# AI/PCT prices.



## strongassnurse (Aug 7, 2018)

So i'm trying to get my hands on Aromasin, Nolvadex, and Clomid for my first cycle. IDK for sure if this is okay to post here, but i'm wondering what kind of prices I should be expecting? Not that the price is a definite on whether or not the stuff is bunk, but I have looked on AIPCTshop .com, and all day chemist as well as looking at prices through several underground labs.  I know guys say its better to do pharma grade which is what the sites are supposed to have, but both sites have prices that seem too cheap, cheaper than any ugl I have looked into, which makes me question the authenticity of said sites. Anybody use ancillaries from these sites?


----------



## PillarofBalance (Aug 7, 2018)

All day is well known.


----------



## Oblivious (Aug 16, 2018)

PillarofBalance said:


> All day is well known.


Reliable rx is the the same and they have cheaper prices, its also from abroad


----------



## DevilDoc87 (Aug 16, 2018)

Nice to know.


----------



## Bizzybone (Aug 22, 2018)

Interesting


----------



## gymrat827 (Aug 22, 2018)

compare and contrast n make the best decision.


----------



## Blusoul24 (Oct 29, 2018)

All day asks for a prescription at checkout.

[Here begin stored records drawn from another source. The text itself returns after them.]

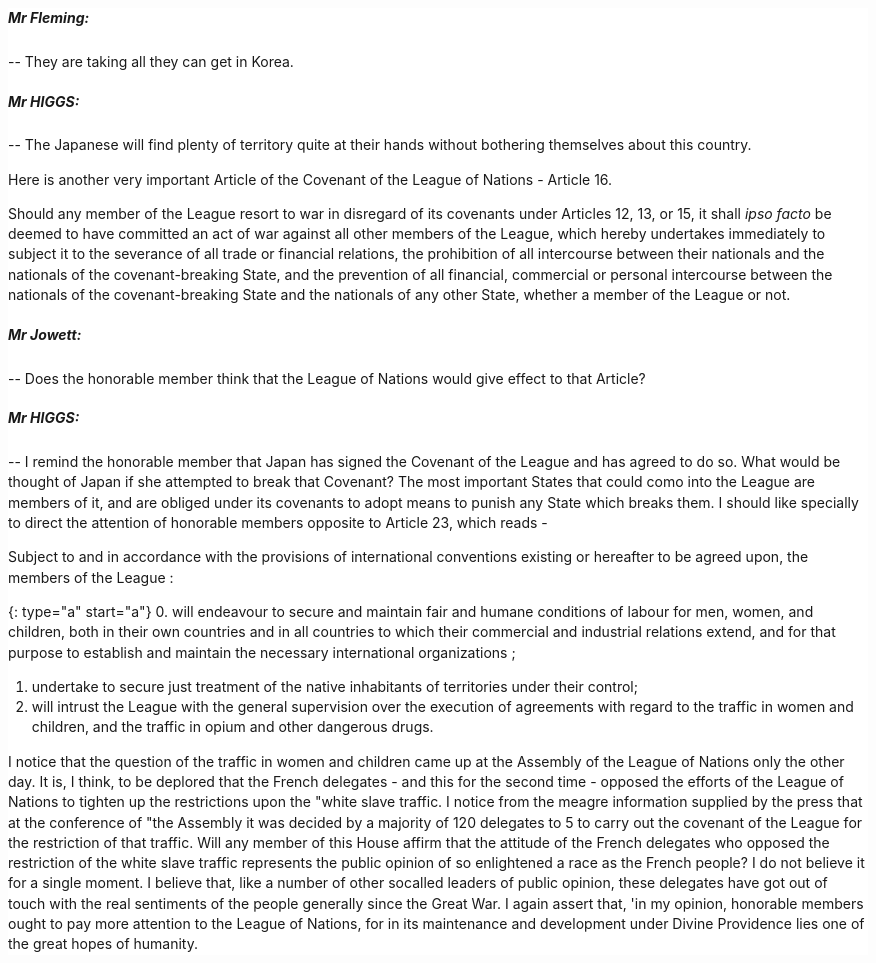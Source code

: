 ##### Mr Fleming:

--  They are taking all they can get in Korea. 

##### Mr HIGGS:

-- The Japanese will find plenty of territory quite at their hands without bothering themselves about this country. 

Here is another very important Article of the Covenant of the League of Nations - Article 16. 

Should any member of the League resort to war in disregard of its covenants under Articles 12, 13, or 15, it shall  *ipso facto*  be deemed to have committed an act of war against all other members of the League, which hereby undertakes immediately to subject it to the severance of all trade or financial relations, the prohibition of all intercourse between their nationals and the nationals of the covenant-breaking State, and the prevention of all financial, commercial or personal intercourse between the nationals of the covenant-breaking State and the nationals of any other State, whether a member of the League or not. 

##### Mr Jowett:

--  Does the honorable member think that the League of Nations would give effect to that Article? 

##### Mr HIGGS:

-- I remind the honorable member that Japan has signed the Covenant of the League and has agreed to do so. What would be thought of Japan if she attempted to break that Covenant? The most important States that could como into the League are members of it, and are obliged under its covenants to adopt means to punish any State which breaks them. I should like specially to direct the attention of honorable members opposite to Article 23, which reads - 

Subject to and in accordance with the provisions of international conventions existing or hereafter to be agreed upon, the members of the League : 

{: type="a" start="a"}
0. will endeavour to secure and maintain fair and humane conditions of labour for men, women, and children, both in their own countries and in all countries to which their commercial and industrial relations extend, and for that purpose to establish and maintain the necessary international organizations ;  
1. undertake to secure just treatment of the native inhabitants of territories under their control; 
2. will intrust the League with the general supervision over the execution of agreements with regard to the traffic in women and children, and the traffic in opium and other dangerous drugs. 

I notice that the question of the traffic in women and children came up at the Assembly of the League of Nations only the other day. It is, I think, to be deplored that the French delegates - and this for the second time - opposed the efforts of the League of Nations to tighten up the restrictions upon the "white slave traffic. I notice from the meagre information supplied by the press that at the conference of "the Assembly it was decided by a majority of 120 delegates to 5 to carry out the covenant of the League for the restriction of that traffic. Will any member of this House affirm that the attitude of the French delegates who opposed the restriction of the white slave traffic represents the public opinion of so enlightened a race as the French people? I do not believe it for a single moment. I believe that, like a number of other socalled leaders of public opinion, these delegates have got out of touch with the real sentiments of the people generally since the Great War. I again assert that, 'in my opinion, honorable members ought to pay more attention to the League of Nations, for in its maintenance and development under Divine Providence lies one of the great hopes of humanity. 
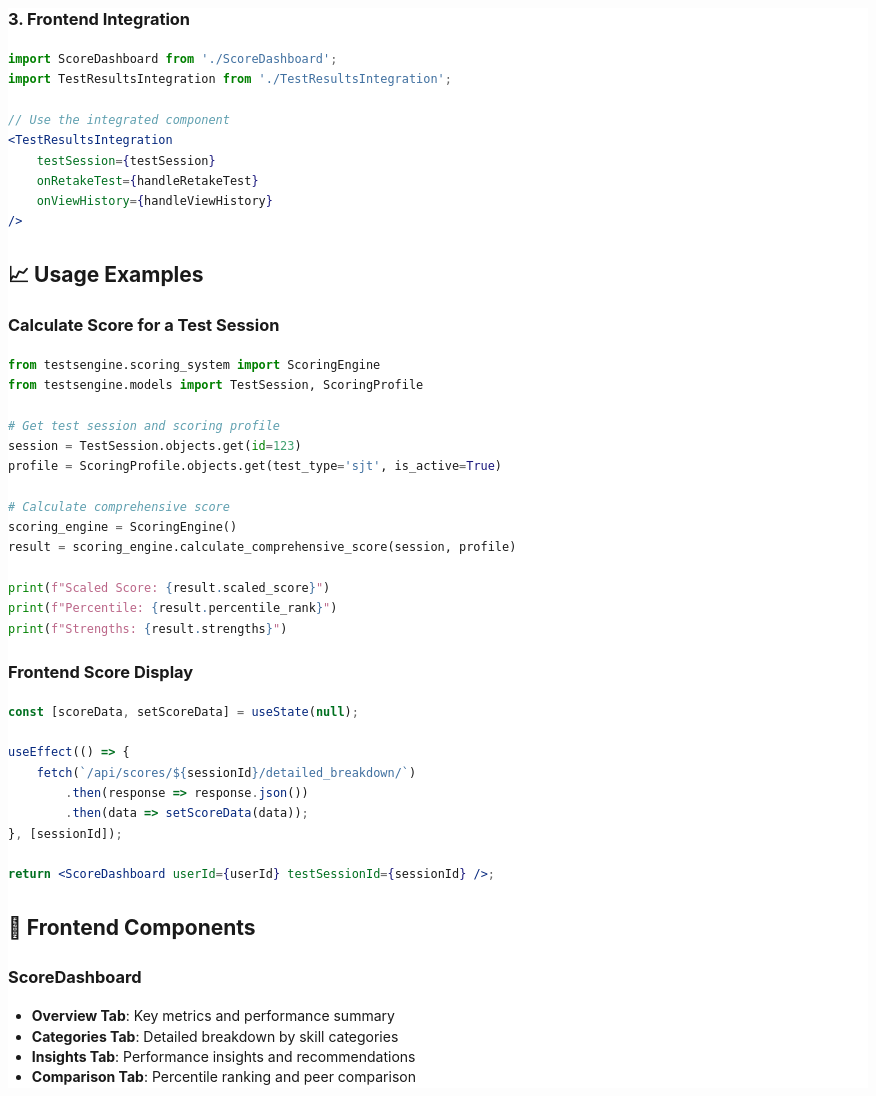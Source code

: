 ### 3. Frontend Integration
```jsx
import ScoreDashboard from './ScoreDashboard';
import TestResultsIntegration from './TestResultsIntegration';

// Use the integrated component
<TestResultsIntegration 
    testSession={testSession}
    onRetakeTest={handleRetakeTest}
    onViewHistory={handleViewHistory}
/>
```

## 📈 Usage Examples

### Calculate Score for a Test Session
```python
from testsengine.scoring_system import ScoringEngine
from testsengine.models import TestSession, ScoringProfile

# Get test session and scoring profile
session = TestSession.objects.get(id=123)
profile = ScoringProfile.objects.get(test_type='sjt', is_active=True)

# Calculate comprehensive score
scoring_engine = ScoringEngine()
result = scoring_engine.calculate_comprehensive_score(session, profile)

print(f"Scaled Score: {result.scaled_score}")
print(f"Percentile: {result.percentile_rank}")
print(f"Strengths: {result.strengths}")
```

### Frontend Score Display
```jsx
const [scoreData, setScoreData] = useState(null);

useEffect(() => {
    fetch(`/api/scores/${sessionId}/detailed_breakdown/`)
        .then(response => response.json())
        .then(data => setScoreData(data));
}, [sessionId]);

return <ScoreDashboard userId={userId} testSessionId={sessionId} />;
```

## 🎨 Frontend Components

### ScoreDashboard
- **Overview Tab**: Key metrics and performance summary
- **Categories Tab**: Detailed breakdown by skill categories
- **Insights Tab**: Performance insights and recommendations
- **Comparison Tab**: Percentile ranking and peer comparison
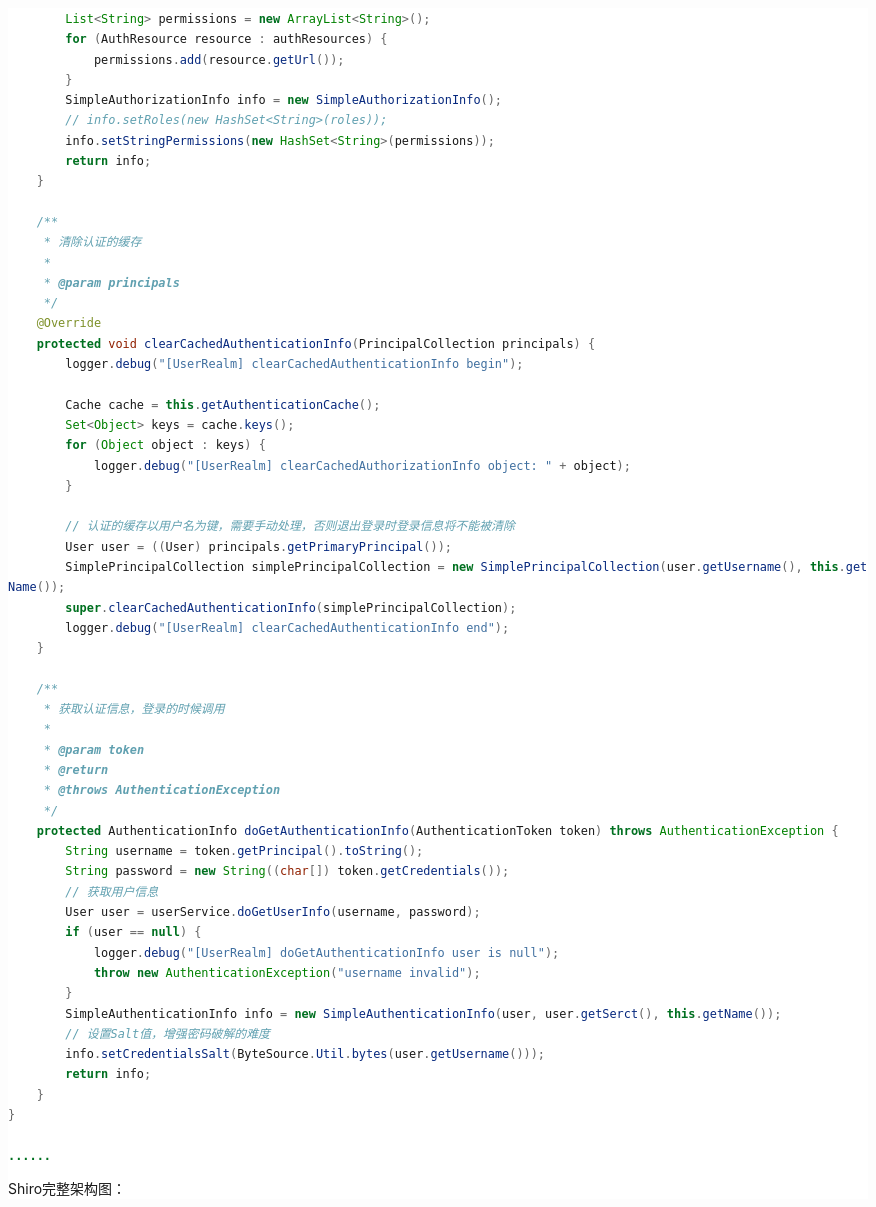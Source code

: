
 ```java
        List<String> permissions = new ArrayList<String>();
        for (AuthResource resource : authResources) {
            permissions.add(resource.getUrl());
        }
        SimpleAuthorizationInfo info = new SimpleAuthorizationInfo();
        // info.setRoles(new HashSet<String>(roles));
        info.setStringPermissions(new HashSet<String>(permissions));
        return info;
    }

    /**
     * 清除认证的缓存
     *
     * @param principals
     */
    @Override
    protected void clearCachedAuthenticationInfo(PrincipalCollection principals) {
        logger.debug("[UserRealm] clearCachedAuthenticationInfo begin");

        Cache cache = this.getAuthenticationCache();
        Set<Object> keys = cache.keys();
        for (Object object : keys) {
            logger.debug("[UserRealm] clearCachedAuthorizationInfo object: " + object);
        }

        // 认证的缓存以用户名为键，需要手动处理，否则退出登录时登录信息将不能被清除
        User user = ((User) principals.getPrimaryPrincipal());
        SimplePrincipalCollection simplePrincipalCollection = new SimplePrincipalCollection(user.getUsername(), this.getName());
        super.clearCachedAuthenticationInfo(simplePrincipalCollection);
        logger.debug("[UserRealm] clearCachedAuthenticationInfo end");
    }

    /**
     * 获取认证信息，登录的时候调用
     *
     * @param token
     * @return
     * @throws AuthenticationException
     */
    protected AuthenticationInfo doGetAuthenticationInfo(AuthenticationToken token) throws AuthenticationException {
        String username = token.getPrincipal().toString();
        String password = new String((char[]) token.getCredentials());
        // 获取用户信息
        User user = userService.doGetUserInfo(username, password);
        if (user == null) {
            logger.debug("[UserRealm] doGetAuthenticationInfo user is null");
            throw new AuthenticationException("username invalid");
        }
        SimpleAuthenticationInfo info = new SimpleAuthenticationInfo(user, user.getSerct(), this.getName());
        // 设置Salt值，增强密码破解的难度
        info.setCredentialsSalt(ByteSource.Util.bytes(user.getUsername()));
        return info;
    }
}

......
```
Shiro完整架构图：
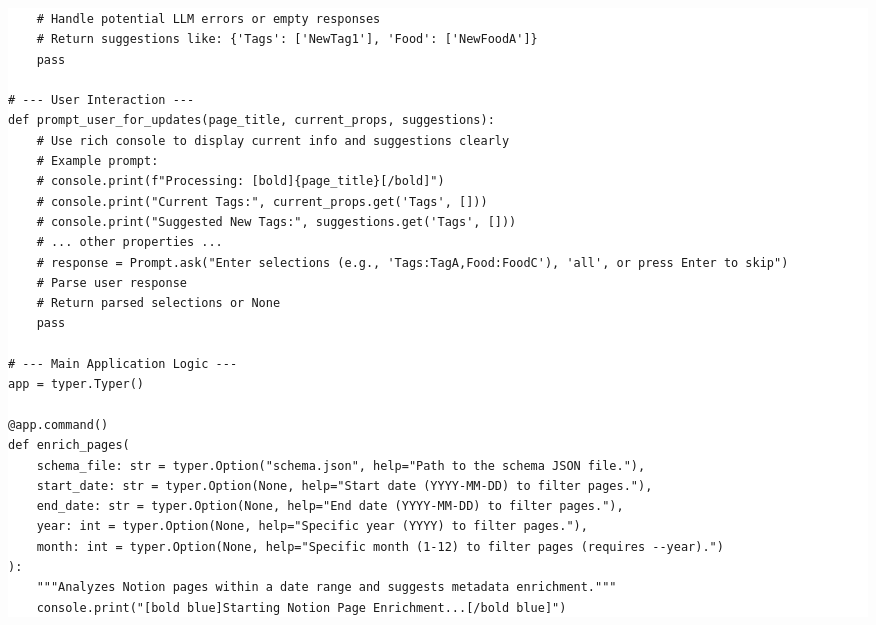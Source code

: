         # Handle potential LLM errors or empty responses
        # Return suggestions like: {'Tags': ['NewTag1'], 'Food': ['NewFoodA']}
        pass

    # --- User Interaction ---
    def prompt_user_for_updates(page_title, current_props, suggestions):
        # Use rich console to display current info and suggestions clearly
        # Example prompt:
        # console.print(f"Processing: [bold]{page_title}[/bold]")
        # console.print("Current Tags:", current_props.get('Tags', []))
        # console.print("Suggested New Tags:", suggestions.get('Tags', []))
        # ... other properties ...
        # response = Prompt.ask("Enter selections (e.g., 'Tags:TagA,Food:FoodC'), 'all', or press Enter to skip")
        # Parse user response
        # Return parsed selections or None
        pass

    # --- Main Application Logic ---
    app = typer.Typer()

    @app.command()
    def enrich_pages(
        schema_file: str = typer.Option("schema.json", help="Path to the schema JSON file."),
        start_date: str = typer.Option(None, help="Start date (YYYY-MM-DD) to filter pages."),
        end_date: str = typer.Option(None, help="End date (YYYY-MM-DD) to filter pages."),
        year: int = typer.Option(None, help="Specific year (YYYY) to filter pages."),
        month: int = typer.Option(None, help="Specific month (1-12) to filter pages (requires --year).")
    ):
        """Analyzes Notion pages within a date range and suggests metadata enrichment."""
        console.print("[bold blue]Starting Notion Page Enrichment...[/bold blue]")
        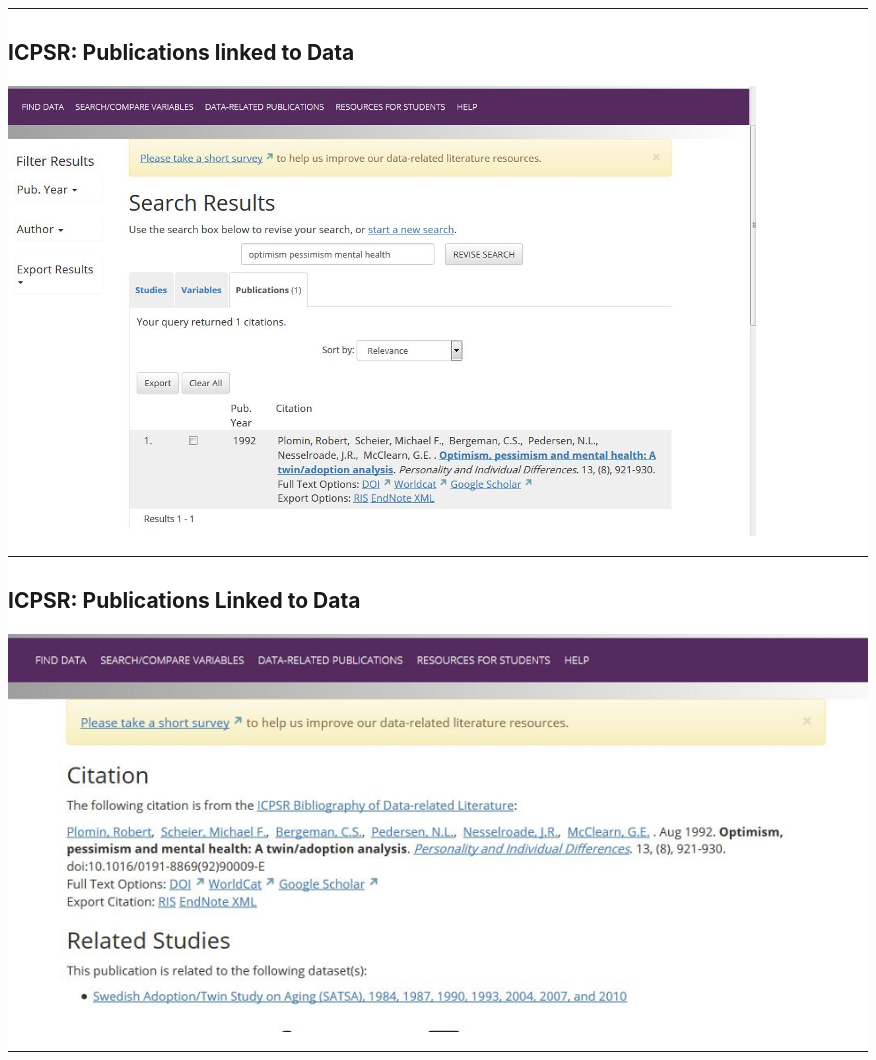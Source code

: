  
---

## ICPSR: Publications linked to Data

![illustration: ICPSR Publications linked to Data](./images/icpsr09.jpg "ICPSR Publications linked to Data")  

 
---

## ICPSR: Publications Linked to Data

![illustration: ICPSR Publications Linked to Data](./images/icpsr10.jpg "ICPSR Publications linked to Data")
 
---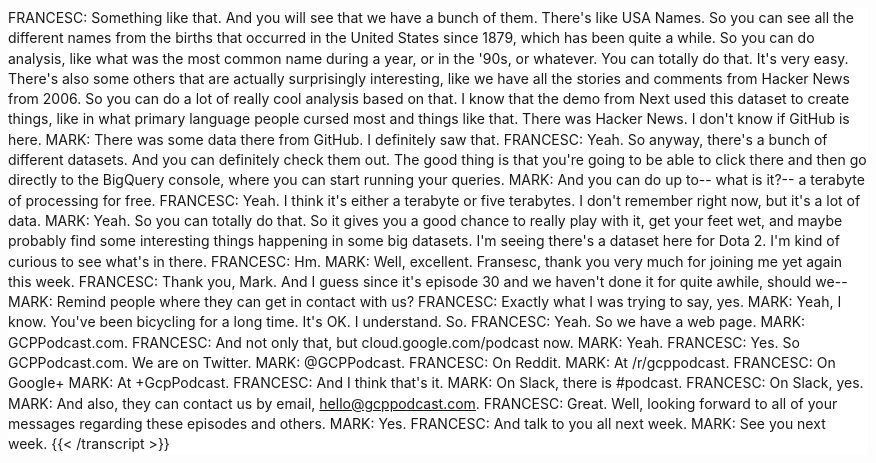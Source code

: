 FRANCESC: Something like that. And you will see that we have a bunch of them. There's like USA Names. So you can see all the different names from the births that occurred in the United States since 1879, which has been quite a while. So you can do analysis, like what was the most common name during a year, or in the '90s, or whatever. You can totally do that. It's very easy. There's also some others that are actually surprisingly interesting, like we have all the stories and comments from Hacker News from 2006. So you can do a lot of really cool analysis based on that. I know that the demo from Next used this dataset to create things, like in what primary language people cursed most and things like that. There was Hacker News. I don't know if GitHub is here. 
MARK: There was some data there from GitHub. I definitely saw that. 
FRANCESC: Yeah. So anyway, there's a bunch of different datasets. And you can definitely check them out. The good thing is that you're going to be able to click there and then go directly to the BigQuery console, where you can start running your queries. 
MARK: And you can do up to-- what is it?-- a terabyte of processing for free. 
FRANCESC: Yeah. I think it's either a terabyte or five terabytes. I don't remember right now, but it's a lot of data. 
MARK: Yeah. So you can totally do that. So it gives you a good chance to really play with it, get your feet wet, and maybe probably find some interesting things happening in some big datasets. I'm seeing there's a dataset here for Dota 2. I'm kind of curious to see what's in there. 
FRANCESC: Hm. 
MARK: Well, excellent. Fransesc, thank you very much for joining me yet again this week. 
FRANCESC: Thank you, Mark. And I guess since it's episode 30 and we haven't done it for quite awhile, should we-- 
MARK: Remind people where they can get in contact with us? 
FRANCESC: Exactly what I was trying to say, yes. 
MARK: Yeah, I know. You've been bicycling for a long time. It's OK. I understand. So. 
FRANCESC: Yeah. So we have a web page. 
MARK: GCPPodcast.com. 
FRANCESC: And not only that, but cloud.google.com/podcast now. 
MARK: Yeah. 
FRANCESC: Yes. So GCPPodcast.com. We are on Twitter. 
MARK: @GCPPodcast. 
FRANCESC: On Reddit. 
MARK: At /r/gcppodcast. 
FRANCESC: On Google+ 
MARK: At +GcpPodcast. 
FRANCESC: And I think that's it. 
MARK: On Slack, there is #podcast. 
FRANCESC: On Slack, yes. 
MARK: And also, they can contact us by email, hello@gcppodcast.com. 
FRANCESC: Great. Well, looking forward to all of your messages regarding these episodes and others. 
MARK: Yes. 
FRANCESC: And talk to you all next week. 
MARK: See you next week. 
{{< /transcript >}}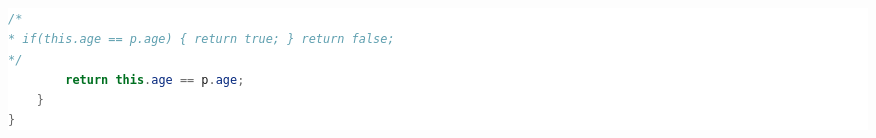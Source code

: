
 ```java
/*
* if(this.age == p.age) { return true; } return false;
*/
        return this.age == p.age;
    }
}
```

Is that just a “covering their ass” formality and it’s not really necessary?


----------



## Jin (Oct 29, 2018)

Blusoul24 said:


> All day asks for a prescription at checkout. Is that just a “covering their ass” formality and it’s not really necessary?



This isn’t a huge, busy board. You only need to ask once on one thread


----------



## Blusoul24 (Oct 29, 2018)

Jin said:


> This isn’t a huge, busy board. You only need to ask once on one thread



Thanks Jin. Yeah, I wasn’t sure where to post that question and I obviously wanted to make sure it was seen! Lol Point taken.


----------